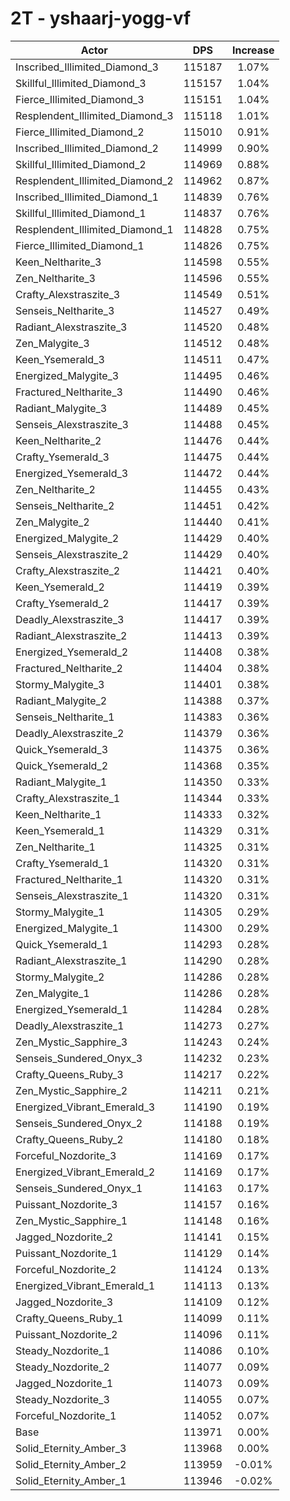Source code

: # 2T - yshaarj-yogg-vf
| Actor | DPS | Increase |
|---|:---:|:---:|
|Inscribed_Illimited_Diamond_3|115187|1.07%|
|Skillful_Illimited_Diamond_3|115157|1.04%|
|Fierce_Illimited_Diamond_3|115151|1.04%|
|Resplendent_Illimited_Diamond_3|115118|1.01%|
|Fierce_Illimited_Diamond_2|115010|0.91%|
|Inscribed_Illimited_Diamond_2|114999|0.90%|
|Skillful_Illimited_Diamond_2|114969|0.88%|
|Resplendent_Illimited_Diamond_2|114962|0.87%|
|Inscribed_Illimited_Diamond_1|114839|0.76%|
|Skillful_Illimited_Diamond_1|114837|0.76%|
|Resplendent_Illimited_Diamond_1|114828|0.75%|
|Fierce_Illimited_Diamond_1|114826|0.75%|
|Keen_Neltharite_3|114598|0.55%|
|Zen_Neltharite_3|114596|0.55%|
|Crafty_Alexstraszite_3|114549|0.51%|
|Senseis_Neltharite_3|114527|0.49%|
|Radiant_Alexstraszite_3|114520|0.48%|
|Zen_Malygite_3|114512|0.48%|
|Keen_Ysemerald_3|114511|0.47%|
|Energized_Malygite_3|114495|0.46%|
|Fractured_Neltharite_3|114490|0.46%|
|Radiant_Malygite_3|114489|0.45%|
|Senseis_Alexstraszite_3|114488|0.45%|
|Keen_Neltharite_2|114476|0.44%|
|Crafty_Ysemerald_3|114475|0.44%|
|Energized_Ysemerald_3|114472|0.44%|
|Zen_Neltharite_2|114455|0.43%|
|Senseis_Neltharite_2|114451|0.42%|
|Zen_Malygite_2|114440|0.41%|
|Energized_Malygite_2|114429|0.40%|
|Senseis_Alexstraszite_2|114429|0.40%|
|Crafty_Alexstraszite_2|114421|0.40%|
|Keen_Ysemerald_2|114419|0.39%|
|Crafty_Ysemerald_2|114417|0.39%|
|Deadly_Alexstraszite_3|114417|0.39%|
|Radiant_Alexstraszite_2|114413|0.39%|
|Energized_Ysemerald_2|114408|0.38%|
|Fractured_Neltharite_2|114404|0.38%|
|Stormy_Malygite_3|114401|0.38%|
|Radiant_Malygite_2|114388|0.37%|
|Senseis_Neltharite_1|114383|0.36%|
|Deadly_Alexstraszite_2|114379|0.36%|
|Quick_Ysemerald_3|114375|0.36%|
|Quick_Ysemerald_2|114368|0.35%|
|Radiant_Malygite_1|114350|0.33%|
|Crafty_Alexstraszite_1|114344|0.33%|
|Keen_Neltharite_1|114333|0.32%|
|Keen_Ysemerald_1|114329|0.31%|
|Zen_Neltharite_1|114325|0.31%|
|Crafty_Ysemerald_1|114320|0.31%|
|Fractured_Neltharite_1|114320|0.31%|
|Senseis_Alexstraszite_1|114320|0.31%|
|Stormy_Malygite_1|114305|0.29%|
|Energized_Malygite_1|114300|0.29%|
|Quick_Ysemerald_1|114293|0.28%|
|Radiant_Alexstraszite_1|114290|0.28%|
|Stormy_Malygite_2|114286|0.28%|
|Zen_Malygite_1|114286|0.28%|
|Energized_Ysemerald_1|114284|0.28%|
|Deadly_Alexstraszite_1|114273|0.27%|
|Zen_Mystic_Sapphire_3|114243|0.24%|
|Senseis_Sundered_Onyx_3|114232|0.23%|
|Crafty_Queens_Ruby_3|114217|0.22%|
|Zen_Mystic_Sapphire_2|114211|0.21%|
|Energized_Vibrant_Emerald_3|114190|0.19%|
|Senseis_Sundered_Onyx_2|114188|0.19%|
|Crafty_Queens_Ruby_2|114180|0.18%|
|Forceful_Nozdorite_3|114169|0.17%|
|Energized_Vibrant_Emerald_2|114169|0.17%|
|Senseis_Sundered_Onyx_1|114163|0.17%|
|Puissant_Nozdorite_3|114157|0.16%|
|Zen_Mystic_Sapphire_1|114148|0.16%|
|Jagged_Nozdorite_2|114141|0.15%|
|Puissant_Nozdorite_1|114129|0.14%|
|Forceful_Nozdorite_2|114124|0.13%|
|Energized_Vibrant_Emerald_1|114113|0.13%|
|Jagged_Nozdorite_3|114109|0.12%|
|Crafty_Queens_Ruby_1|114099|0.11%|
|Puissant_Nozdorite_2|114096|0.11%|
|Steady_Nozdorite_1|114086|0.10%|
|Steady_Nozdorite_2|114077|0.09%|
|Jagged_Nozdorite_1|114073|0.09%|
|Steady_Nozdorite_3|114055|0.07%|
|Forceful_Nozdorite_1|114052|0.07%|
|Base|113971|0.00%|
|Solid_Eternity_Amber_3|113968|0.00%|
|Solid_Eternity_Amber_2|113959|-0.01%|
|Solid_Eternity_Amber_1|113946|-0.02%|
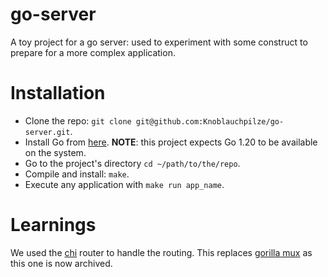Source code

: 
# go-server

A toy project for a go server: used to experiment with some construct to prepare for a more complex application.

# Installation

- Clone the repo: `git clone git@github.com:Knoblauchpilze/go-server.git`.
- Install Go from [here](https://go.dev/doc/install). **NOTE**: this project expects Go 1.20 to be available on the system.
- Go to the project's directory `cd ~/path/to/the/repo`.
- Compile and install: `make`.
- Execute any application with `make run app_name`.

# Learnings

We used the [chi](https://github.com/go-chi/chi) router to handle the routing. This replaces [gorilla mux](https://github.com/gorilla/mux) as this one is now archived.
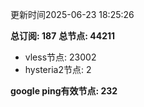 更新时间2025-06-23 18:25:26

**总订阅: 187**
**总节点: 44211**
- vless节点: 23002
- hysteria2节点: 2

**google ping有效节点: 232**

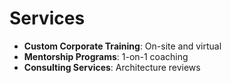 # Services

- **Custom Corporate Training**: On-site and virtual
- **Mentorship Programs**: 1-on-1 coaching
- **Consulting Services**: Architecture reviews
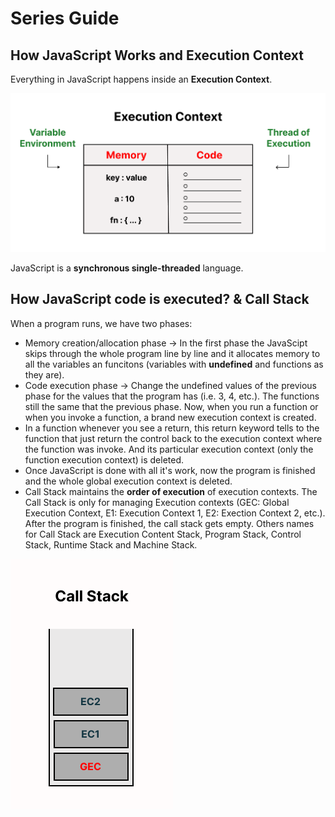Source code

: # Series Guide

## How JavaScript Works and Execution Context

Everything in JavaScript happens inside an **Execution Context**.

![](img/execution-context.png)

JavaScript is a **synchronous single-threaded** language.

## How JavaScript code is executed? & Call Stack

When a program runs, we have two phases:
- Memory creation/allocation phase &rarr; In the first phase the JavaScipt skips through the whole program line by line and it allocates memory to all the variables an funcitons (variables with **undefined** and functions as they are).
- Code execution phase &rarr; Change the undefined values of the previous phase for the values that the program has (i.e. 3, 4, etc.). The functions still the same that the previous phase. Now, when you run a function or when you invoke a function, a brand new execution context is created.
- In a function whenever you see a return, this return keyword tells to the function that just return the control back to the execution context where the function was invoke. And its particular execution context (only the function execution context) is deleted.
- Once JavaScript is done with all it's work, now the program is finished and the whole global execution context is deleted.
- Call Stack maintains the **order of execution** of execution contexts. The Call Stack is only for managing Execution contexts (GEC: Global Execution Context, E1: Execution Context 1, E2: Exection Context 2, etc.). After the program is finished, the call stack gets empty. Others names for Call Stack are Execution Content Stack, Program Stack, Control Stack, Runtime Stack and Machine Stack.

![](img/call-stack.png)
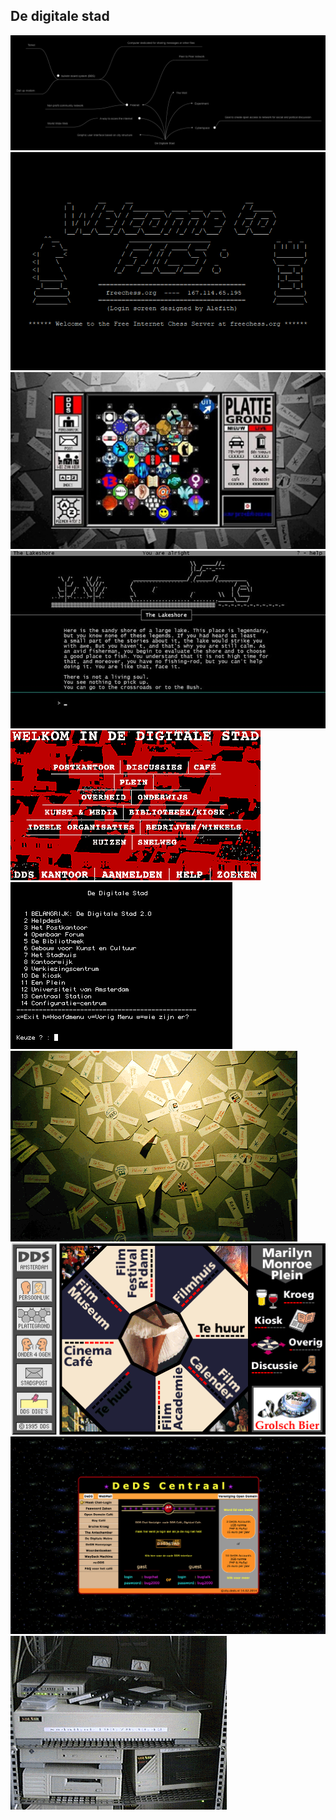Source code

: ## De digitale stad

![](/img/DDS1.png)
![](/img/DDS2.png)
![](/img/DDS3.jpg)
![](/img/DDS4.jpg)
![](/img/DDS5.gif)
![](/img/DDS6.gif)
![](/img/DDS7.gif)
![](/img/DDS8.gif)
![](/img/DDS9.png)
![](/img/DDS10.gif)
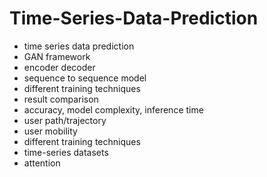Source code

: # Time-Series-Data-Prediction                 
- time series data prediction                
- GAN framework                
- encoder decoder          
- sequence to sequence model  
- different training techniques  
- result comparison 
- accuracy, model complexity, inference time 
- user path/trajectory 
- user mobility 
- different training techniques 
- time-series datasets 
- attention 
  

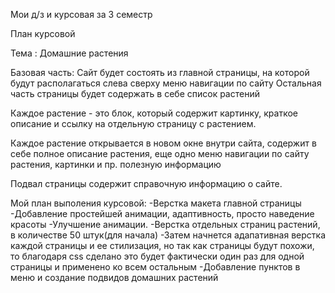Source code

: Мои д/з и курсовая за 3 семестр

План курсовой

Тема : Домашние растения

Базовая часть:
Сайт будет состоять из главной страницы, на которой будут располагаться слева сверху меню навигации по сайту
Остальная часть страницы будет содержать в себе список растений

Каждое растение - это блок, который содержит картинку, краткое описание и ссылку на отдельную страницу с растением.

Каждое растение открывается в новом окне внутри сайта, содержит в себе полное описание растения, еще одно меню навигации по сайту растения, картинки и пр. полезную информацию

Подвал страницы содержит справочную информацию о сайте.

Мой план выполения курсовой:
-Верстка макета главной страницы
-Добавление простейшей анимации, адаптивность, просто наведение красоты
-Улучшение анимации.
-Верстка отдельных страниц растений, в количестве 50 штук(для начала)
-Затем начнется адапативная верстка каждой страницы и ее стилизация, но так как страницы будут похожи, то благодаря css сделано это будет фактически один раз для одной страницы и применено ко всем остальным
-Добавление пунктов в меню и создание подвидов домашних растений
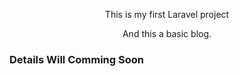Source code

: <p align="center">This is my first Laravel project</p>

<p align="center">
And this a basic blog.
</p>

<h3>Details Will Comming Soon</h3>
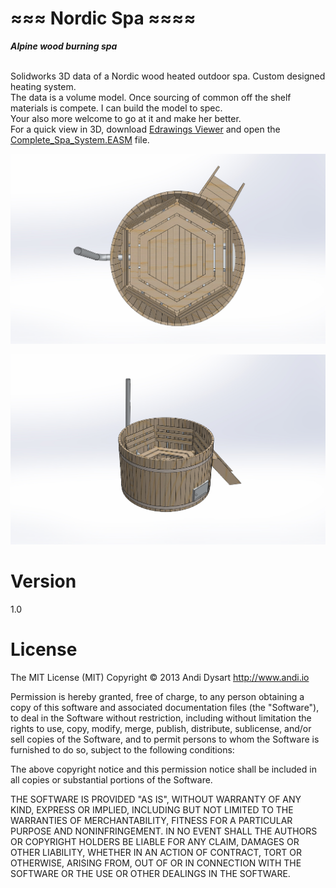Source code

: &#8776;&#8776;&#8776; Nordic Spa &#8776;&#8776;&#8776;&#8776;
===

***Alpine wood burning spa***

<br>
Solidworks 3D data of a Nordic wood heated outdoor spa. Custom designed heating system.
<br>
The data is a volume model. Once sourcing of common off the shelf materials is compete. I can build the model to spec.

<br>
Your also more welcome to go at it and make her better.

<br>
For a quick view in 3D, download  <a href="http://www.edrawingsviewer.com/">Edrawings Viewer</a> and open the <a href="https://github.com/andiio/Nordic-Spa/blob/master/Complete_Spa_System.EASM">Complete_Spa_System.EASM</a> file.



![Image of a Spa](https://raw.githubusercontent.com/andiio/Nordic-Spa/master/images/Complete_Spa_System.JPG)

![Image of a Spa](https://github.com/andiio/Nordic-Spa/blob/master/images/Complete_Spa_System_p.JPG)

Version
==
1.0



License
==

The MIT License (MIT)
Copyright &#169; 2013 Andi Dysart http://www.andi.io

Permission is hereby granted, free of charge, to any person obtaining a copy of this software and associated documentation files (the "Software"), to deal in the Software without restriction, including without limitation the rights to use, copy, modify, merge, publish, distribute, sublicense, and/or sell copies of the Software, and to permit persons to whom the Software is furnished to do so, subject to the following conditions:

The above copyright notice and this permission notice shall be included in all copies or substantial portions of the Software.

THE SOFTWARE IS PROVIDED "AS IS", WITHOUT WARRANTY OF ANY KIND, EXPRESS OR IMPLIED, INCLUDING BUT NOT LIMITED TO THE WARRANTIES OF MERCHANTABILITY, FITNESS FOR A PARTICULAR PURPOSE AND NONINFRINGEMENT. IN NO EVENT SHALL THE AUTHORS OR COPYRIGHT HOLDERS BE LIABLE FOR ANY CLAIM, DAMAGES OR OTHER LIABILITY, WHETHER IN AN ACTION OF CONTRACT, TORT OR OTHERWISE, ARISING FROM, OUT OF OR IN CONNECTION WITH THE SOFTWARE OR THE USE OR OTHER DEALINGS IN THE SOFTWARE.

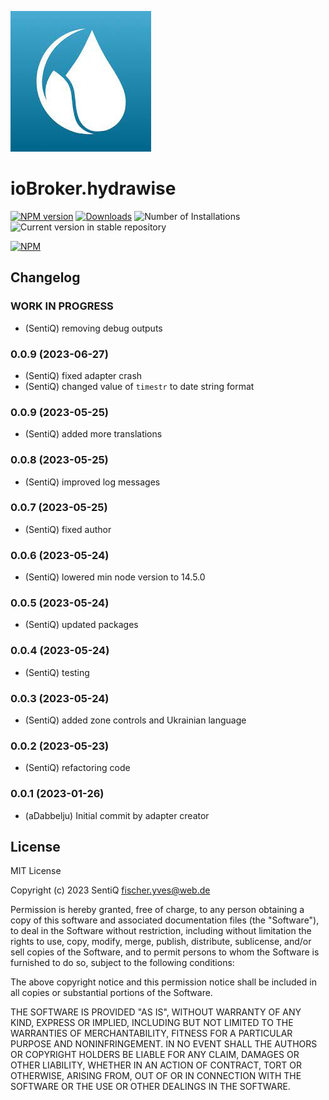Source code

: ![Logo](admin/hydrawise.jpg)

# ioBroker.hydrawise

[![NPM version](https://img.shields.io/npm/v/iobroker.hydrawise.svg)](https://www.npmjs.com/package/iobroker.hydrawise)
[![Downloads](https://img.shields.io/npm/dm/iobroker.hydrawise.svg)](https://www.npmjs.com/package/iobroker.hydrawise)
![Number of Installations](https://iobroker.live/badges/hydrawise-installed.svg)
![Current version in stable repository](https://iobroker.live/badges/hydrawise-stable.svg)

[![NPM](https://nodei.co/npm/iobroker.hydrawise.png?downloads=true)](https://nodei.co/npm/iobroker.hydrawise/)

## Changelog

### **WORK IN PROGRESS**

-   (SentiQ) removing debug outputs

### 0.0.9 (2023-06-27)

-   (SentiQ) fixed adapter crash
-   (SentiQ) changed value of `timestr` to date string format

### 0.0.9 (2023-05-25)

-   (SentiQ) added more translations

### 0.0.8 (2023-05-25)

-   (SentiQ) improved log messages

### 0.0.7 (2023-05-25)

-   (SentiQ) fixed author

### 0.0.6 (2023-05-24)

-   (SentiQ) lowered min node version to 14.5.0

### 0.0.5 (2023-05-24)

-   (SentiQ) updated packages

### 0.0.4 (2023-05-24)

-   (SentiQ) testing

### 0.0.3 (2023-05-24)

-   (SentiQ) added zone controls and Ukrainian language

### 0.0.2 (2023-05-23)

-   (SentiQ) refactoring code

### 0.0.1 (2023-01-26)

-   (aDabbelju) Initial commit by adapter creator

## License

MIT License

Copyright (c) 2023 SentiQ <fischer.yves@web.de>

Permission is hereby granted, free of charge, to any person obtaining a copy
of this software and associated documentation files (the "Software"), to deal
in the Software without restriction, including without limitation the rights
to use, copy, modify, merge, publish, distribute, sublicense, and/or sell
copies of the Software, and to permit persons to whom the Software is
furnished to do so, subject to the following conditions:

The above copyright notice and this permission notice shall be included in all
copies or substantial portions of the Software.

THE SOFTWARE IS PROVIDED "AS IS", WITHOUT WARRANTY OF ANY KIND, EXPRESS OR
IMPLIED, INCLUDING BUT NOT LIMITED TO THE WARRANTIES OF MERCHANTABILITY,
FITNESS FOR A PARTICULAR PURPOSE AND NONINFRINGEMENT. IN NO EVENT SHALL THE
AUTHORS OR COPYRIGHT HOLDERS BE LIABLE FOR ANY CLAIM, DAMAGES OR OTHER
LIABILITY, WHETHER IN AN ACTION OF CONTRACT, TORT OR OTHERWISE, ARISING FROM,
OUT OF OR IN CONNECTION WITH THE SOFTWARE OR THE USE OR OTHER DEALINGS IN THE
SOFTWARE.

• How to complete this task
Word for word, restate only the lines from the one containing "### 0.0.9 (2023-06-27)" through the last line of the entries, with both ends kept.

• Result of the exercise
### 0.0.9 (2023-06-27)

-   (SentiQ) fixed adapter crash
-   (SentiQ) changed value of `timestr` to date string format

### 0.0.9 (2023-05-25)

-   (SentiQ) added more translations

### 0.0.8 (2023-05-25)

-   (SentiQ) improved log messages

### 0.0.7 (2023-05-25)

-   (SentiQ) fixed author

### 0.0.6 (2023-05-24)

-   (SentiQ) lowered min node version to 14.5.0

### 0.0.5 (2023-05-24)

-   (SentiQ) updated packages

### 0.0.4 (2023-05-24)

-   (SentiQ) testing

### 0.0.3 (2023-05-24)

-   (SentiQ) added zone controls and Ukrainian language

### 0.0.2 (2023-05-23)

-   (SentiQ) refactoring code

### 0.0.1 (2023-01-26)

-   (aDabbelju) Initial commit by adapter creator

## License

MIT License

Copyright (c) 2023 SentiQ <fischer.yves@web.de>

Permission is hereby granted, free of charge, to any person obtaining a copy
of this software and associated documentation files (the "Software"), to deal
in the Software without restriction, including without limitation the rights
to use, copy, modify, merge, publish, distribute, sublicense, and/or sell
copies of the Software, and to permit persons to whom the Software is
furnished to do so, subject to the following conditions:

The above copyright notice and this permission notice shall be included in all
copies or substantial portions of the Software.

THE SOFTWARE IS PROVIDED "AS IS", WITHOUT WARRANTY OF ANY KIND, EXPRESS OR
IMPLIED, INCLUDING BUT NOT LIMITED TO THE WARRANTIES OF MERCHANTABILITY,
FITNESS FOR A PARTICULAR PURPOSE AND NONINFRINGEMENT. IN NO EVENT SHALL THE
AUTHORS OR COPYRIGHT HOLDERS BE LIABLE FOR ANY CLAIM, DAMAGES OR OTHER
LIABILITY, WHETHER IN AN ACTION OF CONTRACT, TORT OR OTHERWISE, ARISING FROM,
OUT OF OR IN CONNECTION WITH THE SOFTWARE OR THE USE OR OTHER DEALINGS IN THE
SOFTWARE.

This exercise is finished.